The lawsuit alleges Read “was under the influence of alcohol and unable to drive a motor vehicle safely” as she drove O’Keefe over to Fairview Road after midnight on Jan. 29, 2022. A forensic scientist formerly with the Massachusetts State Police Crime Lab Toxicology Unit testified during Read’s trial that her blood alcohol content would have been between 0.135% and 0.292% at 12:45 a.m. on the 29th, based on her blood test at Good Samaritan Medical Center later that morning. 

The family’s lawsuit alleges Read fled the scene after hitting O’Keefe with her car, leaving her boyfriend of two years to die in a blizzard. O’Keefe was pronounced dead hours later, and a medical examiner testified in Read’s trial that his official cause of death was “blunt impact injuries of [the] head and hypothermia.” 

Later on the 29th, Read visited O’Keefe’s grieving family at his home in Canton, “feigned comfort,” and “used the opportunity to, amongst other things, remove the offending weapon, her vehicle, and/or destroy relevant evidence,” the lawsuit alleges. 

O’Keefe’s family says they faced “aggravated emotional distress” as a result of Read’s “false narrative” about afterparty guests and law enforcement conspiring to frame her for O’Keefe’s death. The lawsuit accuses Read and the two bars of wrongful death, alleging that C.F. McCarthy’s and the Waterfall “negligently served alcohol to an intoxicated person, namely defendant Read.”

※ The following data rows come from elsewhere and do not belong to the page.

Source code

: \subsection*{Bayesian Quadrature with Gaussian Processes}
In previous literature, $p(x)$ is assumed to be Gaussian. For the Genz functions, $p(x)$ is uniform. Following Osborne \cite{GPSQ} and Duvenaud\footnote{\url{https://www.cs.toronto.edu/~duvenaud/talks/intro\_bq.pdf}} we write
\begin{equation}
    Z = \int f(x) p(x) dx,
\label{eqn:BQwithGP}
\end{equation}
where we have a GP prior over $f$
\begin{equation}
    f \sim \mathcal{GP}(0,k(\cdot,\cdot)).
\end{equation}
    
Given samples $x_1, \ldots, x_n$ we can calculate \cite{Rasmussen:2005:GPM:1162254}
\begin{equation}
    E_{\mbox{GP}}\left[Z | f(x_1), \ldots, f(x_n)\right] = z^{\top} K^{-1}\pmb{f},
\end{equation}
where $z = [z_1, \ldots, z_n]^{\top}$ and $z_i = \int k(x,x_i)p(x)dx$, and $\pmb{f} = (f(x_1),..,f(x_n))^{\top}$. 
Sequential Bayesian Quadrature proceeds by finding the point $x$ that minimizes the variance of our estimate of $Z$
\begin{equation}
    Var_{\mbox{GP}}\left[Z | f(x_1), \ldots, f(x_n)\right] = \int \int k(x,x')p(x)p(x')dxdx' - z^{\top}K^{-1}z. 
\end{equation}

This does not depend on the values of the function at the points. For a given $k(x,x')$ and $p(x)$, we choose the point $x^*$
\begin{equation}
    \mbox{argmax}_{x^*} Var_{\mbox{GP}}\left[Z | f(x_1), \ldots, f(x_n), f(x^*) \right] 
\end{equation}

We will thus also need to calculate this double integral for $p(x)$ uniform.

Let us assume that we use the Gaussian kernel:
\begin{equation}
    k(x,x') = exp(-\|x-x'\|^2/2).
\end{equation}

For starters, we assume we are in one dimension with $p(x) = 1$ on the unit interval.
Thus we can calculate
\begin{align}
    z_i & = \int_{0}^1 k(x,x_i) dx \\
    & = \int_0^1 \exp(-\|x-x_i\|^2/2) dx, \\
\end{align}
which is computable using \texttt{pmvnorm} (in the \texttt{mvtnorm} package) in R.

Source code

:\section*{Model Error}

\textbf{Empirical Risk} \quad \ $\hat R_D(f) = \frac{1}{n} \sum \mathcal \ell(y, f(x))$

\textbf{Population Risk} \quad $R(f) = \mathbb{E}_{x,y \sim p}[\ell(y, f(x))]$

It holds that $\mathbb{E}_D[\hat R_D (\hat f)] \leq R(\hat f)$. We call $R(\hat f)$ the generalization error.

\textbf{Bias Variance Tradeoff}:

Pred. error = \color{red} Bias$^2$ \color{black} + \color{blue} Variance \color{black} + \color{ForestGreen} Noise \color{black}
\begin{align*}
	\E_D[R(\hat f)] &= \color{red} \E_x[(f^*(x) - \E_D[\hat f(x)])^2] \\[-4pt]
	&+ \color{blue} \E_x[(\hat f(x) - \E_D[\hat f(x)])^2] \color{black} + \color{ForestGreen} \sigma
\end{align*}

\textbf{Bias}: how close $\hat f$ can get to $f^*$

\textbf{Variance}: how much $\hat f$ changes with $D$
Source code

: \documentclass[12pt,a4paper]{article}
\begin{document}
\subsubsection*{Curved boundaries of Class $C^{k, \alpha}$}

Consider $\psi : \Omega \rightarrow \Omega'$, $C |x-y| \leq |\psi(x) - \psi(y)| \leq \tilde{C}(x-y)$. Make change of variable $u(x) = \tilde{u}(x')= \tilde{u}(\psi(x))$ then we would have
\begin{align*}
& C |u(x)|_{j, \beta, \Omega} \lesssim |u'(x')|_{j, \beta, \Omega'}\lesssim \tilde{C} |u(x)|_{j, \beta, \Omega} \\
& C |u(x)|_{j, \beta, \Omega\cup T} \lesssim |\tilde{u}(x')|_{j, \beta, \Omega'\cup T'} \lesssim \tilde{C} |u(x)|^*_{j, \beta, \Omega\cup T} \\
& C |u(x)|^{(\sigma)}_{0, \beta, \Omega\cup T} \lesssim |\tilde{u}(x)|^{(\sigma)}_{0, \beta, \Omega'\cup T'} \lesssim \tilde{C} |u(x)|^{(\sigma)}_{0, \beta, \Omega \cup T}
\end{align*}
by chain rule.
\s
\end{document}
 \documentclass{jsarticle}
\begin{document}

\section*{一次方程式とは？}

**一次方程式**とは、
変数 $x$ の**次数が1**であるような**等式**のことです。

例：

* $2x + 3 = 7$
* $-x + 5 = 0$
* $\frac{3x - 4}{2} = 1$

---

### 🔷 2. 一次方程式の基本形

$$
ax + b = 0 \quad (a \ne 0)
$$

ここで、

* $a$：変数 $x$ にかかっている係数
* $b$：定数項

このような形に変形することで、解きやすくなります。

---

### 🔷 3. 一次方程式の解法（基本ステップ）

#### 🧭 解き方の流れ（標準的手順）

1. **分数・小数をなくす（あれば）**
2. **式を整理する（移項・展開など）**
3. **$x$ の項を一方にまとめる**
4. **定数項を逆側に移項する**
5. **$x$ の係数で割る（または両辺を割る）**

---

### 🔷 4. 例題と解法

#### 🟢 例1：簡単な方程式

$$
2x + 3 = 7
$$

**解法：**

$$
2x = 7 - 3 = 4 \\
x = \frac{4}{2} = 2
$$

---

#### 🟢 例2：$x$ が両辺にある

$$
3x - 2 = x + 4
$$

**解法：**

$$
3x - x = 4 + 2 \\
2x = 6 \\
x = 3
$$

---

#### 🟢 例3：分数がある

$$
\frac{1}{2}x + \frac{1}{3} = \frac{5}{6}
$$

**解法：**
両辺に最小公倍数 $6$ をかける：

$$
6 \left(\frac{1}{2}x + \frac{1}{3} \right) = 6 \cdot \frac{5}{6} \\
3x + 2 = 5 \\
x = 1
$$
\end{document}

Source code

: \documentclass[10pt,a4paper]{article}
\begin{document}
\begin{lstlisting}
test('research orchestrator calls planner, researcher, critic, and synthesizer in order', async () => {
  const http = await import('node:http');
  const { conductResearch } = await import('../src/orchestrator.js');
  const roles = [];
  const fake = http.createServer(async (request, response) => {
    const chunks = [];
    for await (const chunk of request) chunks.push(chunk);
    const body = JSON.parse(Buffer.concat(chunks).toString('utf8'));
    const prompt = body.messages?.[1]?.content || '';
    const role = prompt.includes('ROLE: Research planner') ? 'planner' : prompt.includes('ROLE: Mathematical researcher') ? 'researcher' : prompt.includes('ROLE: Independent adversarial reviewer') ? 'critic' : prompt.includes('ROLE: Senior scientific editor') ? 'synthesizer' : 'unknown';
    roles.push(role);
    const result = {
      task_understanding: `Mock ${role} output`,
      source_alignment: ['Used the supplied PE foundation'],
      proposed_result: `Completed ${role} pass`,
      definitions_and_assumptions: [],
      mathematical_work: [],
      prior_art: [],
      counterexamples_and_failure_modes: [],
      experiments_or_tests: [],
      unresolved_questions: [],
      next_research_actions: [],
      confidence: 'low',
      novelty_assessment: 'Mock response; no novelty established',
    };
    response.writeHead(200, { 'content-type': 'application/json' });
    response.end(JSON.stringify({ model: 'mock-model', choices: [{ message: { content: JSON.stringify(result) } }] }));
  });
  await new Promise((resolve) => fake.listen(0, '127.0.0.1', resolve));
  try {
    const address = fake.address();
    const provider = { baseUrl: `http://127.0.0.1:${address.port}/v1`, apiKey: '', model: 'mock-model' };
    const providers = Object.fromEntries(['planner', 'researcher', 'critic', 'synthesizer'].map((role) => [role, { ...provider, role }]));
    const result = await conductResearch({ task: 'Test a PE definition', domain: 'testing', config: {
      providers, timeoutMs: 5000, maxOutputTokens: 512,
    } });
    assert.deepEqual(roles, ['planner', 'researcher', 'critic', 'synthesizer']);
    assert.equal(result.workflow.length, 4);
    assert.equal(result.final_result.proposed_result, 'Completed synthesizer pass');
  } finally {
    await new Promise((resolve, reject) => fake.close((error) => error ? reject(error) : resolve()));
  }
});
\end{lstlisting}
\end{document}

The complaint also alleges that Read inflicted negligent, reckless, or intentional emotional distress on O’Keefe’s niece when she woke the teen up around 4:30 a.m. on the 29th to inform her O’Keefe hadn’t come home. According to the lawsuit, the niece allegedly heard Read say, “Maybe I did something… Maybe a snow plow hit him… Maybe I had hit him… Maybe I hit him… (we) were in an argument… Maybe he got hit by a snow plow.”

Then, the complaint states, Read left the teen home alone while she headed back to Fairview Road to search for O’Keefe. 

“The emotional distress suffered by [O’Keefe’s niece] was severe and of a nature that no reasonable person could be expected to endure it,” the lawsuit states. 

O’Keefe’s family is seeking at least $50,000 in damages. Boston.com has reached out to the two bars and Read’s lawyers for comment.

Monday’s lawsuit follows months of public uproar and media scrutiny surrounding Read’s criminal case. Large crowds gathered outside Norfolk Superior Court in Dedham every day of Read’s trial, which spanned more than eight weeks of testimony. Dueling crowds of trial watchers — some part of the “Free Karen Read” movement, others standing with O’Keefe’s family — continue to hover around the courthouse for each post-trial hearing.

Last week, Judge Beverly Cannone denied a defense motion to dismiss two of the three criminal charges Read is facing, including second-degree murder and leaving the scene of a fatal accident. Citing information they heard from several purported jurors following the mistrial, the defense asserted that the jury was only deadlocked on the charge of manslaughter while operating a motor vehicle under the influence. They allege jurors had informally decided to acquit Read of the other two charges.

In response to Cannone’s decision, defense attorney Martin Weinberg — who took point on the motion to dismiss — said Read’s team “fully intend[s] a vigorous appeal to assert and uphold Ms. Read’s rights founded on the foundation of the federal constitution’s Double Jeopardy Clause.”